Led by Parks, Griffin High’s first team went 5-0 in pool play early in the morning before reeling off two more wins in bracket play in the afternoon to reach the finals where it lost to 2011 state finalist Lovejoy 21-19 after missing a two-point conversion in the game’s waning seconds. It was the second time the unit posted a second-place finish in a passing league camp this summer, the first coming last month at an Under Armour Camp in Powder Springs.
Led by Stroud, Griffin High’s second team went 3-2 in pool play last week before reaching the semifinals where they lost to Griffin High’s first team 26-8 to finish the tournament with a 4-3 record. Not bad when you consider the week before Griffin High’s second team defeated Griffin High’s first team in a passing league game at Whitewater.
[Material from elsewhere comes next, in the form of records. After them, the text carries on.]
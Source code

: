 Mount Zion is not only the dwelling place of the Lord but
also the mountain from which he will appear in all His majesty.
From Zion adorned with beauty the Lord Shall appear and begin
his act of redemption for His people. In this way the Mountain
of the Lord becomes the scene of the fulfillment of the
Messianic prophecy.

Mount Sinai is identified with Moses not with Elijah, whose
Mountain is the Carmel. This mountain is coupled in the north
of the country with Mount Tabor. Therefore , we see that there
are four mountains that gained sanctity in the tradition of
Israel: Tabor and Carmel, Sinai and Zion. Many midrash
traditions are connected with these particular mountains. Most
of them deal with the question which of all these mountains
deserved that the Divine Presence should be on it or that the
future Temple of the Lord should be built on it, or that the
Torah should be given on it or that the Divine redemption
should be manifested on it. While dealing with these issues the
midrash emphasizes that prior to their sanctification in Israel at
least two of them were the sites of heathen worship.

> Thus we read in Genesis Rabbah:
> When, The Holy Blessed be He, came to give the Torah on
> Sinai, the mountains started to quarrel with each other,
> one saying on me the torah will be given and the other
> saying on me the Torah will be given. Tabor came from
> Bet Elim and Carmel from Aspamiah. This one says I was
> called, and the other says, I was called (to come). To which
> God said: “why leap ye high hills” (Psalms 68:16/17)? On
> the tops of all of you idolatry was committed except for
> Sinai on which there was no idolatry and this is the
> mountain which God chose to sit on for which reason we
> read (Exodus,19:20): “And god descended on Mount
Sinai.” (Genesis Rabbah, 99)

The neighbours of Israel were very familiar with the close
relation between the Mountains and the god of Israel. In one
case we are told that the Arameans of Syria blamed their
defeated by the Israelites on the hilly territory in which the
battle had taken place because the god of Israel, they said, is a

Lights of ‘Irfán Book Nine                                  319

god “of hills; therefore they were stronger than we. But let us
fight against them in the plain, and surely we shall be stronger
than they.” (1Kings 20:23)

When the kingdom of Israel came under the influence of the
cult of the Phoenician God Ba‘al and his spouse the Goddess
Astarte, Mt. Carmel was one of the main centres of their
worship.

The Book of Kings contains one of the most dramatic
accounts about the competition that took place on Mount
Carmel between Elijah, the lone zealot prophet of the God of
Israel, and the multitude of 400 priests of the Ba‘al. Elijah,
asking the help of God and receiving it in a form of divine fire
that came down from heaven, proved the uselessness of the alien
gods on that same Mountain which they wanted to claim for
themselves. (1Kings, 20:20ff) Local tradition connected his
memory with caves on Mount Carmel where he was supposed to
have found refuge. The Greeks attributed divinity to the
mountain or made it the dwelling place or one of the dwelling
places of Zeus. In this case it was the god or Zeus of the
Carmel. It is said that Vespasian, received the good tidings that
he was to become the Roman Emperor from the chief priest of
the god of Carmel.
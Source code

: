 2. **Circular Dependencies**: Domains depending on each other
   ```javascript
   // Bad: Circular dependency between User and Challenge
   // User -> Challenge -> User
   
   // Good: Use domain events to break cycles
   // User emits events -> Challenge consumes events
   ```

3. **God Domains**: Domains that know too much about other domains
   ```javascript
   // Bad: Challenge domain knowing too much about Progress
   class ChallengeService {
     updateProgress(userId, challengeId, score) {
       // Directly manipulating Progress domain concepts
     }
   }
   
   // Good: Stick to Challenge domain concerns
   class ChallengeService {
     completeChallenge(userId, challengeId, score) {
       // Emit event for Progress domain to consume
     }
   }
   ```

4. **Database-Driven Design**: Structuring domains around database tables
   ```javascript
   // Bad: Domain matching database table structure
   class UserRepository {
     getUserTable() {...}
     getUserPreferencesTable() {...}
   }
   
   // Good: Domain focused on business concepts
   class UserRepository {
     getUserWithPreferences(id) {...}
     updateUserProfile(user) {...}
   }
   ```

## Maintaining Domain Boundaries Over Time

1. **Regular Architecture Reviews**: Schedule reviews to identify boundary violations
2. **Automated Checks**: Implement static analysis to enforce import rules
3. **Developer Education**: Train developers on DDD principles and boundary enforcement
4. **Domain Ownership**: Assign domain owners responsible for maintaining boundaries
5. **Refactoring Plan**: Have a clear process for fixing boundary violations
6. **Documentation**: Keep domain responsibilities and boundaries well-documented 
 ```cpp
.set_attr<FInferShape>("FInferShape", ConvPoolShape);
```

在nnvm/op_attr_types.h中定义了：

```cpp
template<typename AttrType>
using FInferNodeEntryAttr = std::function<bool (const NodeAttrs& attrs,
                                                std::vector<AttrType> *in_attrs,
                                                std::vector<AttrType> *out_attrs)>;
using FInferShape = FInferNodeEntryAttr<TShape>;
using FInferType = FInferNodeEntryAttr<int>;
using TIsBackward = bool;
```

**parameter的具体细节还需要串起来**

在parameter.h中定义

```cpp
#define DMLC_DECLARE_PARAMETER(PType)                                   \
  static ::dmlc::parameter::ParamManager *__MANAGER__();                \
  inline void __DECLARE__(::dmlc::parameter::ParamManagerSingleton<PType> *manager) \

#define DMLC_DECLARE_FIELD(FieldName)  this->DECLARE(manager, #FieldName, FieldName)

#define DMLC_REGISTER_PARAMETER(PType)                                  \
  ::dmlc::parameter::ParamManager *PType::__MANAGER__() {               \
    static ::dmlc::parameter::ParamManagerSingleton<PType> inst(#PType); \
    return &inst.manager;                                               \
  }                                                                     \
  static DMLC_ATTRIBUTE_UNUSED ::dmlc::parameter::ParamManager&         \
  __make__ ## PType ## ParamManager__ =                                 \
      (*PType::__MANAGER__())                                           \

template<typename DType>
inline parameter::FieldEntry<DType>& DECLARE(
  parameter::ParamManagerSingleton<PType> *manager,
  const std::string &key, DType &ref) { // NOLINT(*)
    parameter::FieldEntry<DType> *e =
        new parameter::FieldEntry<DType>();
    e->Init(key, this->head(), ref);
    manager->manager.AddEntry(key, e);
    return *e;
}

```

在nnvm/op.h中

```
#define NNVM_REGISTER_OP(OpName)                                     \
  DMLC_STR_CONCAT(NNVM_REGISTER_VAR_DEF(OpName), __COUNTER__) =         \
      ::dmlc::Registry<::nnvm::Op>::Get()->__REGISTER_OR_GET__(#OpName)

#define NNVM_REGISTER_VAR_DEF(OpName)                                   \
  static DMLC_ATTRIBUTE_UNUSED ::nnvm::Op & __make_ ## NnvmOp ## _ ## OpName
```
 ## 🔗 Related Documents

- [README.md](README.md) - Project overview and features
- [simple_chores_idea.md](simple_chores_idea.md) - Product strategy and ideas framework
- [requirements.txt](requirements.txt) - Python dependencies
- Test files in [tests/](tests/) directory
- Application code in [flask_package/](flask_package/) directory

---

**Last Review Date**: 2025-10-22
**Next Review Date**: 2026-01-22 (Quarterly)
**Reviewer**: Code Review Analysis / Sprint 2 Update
Spalding High also proved it packed a spark through the air, alternating between Sullivan and Moran to post a 2-3 record in pool play before taking down Warren County 22-0 in bracket play only to be eliminated by eventual champion Lovejoy 27-0 in the quarterfinals.
So much talent. So much potential. One’s left to sit and wonder how much of it will be realized this season on both sides of town.
A few twists add to the drama this fall. Consider, Spalding moves from Class AAA to Class AAAA. Also consider Griffin and Spalding play in the same subregion (Region 4-AAAA, Div. B) — for the first time ever — along with the likes of: Jonesboro, North Clayton, Riverdale, and Upson-Lee and their seasons can be littered with drama.
Non-subregion games for Spalding come against Lamar County, Rutland, Locust Grove and Dutchtown, while Griffin tees it up against Dutchtown, Northgate, Woodland-Stockbridge and Stockbridge in non-subregion play. Before all that, however, Griffin travels to take on Newnan in a preseason scrimmage Aug. 17 the same night Spalding hosts Pike County also in preseason action.
(John Sullivan is the Sports Editor at the Griffin Daily News.)